Spinoza l’avait déjà remarqué dans son Éthique : « Un homme ivre aussi croit dire d’après un libre décret de l’esprit ce que, revenu à son état normal, il voudrait avoir tu ; de même le délirant, la bavarde, l’enfant et beaucoup de gens de même farine croient parler selon un libre décret de l’esprit, alors que pourtant ils ne peuvent contenir leur envie de parler. »
S’ils ne peuvent la contenir, c’est bien que c’est plus fort qu’eux. Il semble que l’invocation de la liberté indique justement son absence, comme si l’être dépendant, déterminé par son milieu social, ses passions tristes ou son inconscient, ne pouvait faire autrement que d’invoquer ce qui précisément lui manque.
À l’inverse, lorsque nous vivons un instant de pleine liberté, il ne nous viendrait pas à l’idée de rappeler aux autres combien nous sommes libres. Le sentiment que nous éprouvons est amplement suffisant : nous n’avons alors aucune envie de crier notre liberté sur tous les toits.
Bien sûr, rien ne nous dit que cette impression de liberté soit une liberté réelle. Mais, si nous n’éprouvons pas le besoin de la crier ou de la mettre en avant, c’est déjà un indice que nous avons rencontré quelque chose de réel, et qui nous suffit.
Il peut y avoir de la joie à rencontrer ce réel-là, qui est d’ailleurs probablement davantage celui de notre absence de libre arbitre que celui de notre libre arbitre…
Oui, nous sommes pour l’essentiel les enfants de notre enfance, de nos parents, de notre milieu, de notre langue – de notre histoire et de nos gènes. Nous ne l’avons pas choisi et nous ne sommes pas capables de le changer.

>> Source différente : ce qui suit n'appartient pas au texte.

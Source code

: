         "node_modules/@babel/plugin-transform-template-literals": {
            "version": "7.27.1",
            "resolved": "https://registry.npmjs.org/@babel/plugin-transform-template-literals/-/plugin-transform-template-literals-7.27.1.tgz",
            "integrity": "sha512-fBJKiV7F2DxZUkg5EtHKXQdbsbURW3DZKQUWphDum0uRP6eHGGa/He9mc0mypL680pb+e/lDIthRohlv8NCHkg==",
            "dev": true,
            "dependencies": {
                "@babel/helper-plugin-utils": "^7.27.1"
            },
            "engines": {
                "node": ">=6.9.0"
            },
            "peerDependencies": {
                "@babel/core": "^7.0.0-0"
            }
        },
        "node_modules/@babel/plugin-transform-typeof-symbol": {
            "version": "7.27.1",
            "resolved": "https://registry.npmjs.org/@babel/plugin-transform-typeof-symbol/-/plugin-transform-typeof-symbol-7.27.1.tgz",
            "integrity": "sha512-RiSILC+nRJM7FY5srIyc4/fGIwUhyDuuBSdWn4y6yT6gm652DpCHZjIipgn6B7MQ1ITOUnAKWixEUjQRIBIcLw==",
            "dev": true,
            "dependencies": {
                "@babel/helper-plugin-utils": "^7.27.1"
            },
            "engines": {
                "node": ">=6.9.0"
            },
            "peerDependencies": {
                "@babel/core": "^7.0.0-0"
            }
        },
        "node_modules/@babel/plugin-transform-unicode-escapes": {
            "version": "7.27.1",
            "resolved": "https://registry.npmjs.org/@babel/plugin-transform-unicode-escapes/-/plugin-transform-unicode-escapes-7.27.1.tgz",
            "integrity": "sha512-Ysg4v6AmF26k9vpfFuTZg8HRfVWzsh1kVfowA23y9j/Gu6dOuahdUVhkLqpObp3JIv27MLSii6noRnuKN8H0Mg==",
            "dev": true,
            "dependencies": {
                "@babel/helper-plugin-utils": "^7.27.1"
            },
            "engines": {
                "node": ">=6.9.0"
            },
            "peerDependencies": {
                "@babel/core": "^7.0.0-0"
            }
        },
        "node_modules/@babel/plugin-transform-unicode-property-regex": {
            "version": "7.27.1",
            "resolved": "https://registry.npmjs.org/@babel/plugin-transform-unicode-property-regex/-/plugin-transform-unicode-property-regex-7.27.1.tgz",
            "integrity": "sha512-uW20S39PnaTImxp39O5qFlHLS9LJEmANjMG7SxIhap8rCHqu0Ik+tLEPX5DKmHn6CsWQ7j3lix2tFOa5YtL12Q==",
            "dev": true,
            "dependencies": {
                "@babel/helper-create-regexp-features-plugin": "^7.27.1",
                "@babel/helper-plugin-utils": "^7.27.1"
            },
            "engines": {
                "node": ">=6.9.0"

Mais nous sommes peut-être libres en un autre sens : et si notre liberté tenait pour l’essentiel, ainsi que nous le disent à la fois les stoïciens et la psychanalyse, Spinoza, Nietzsche ou même Bergson, à cette manière de savoir accueillir cela même que nous ne pourrons changer ?
Et si la vraie liberté était de savoir être entièrement celui que nous sommes, et que nous avons si peu choisi ? On comprendrait alors qu’il n’y ait, de cette liberté, rien à crier mais tout à éprouver.
Catégories :Billets humeurs
Oh ouiiiii !!!!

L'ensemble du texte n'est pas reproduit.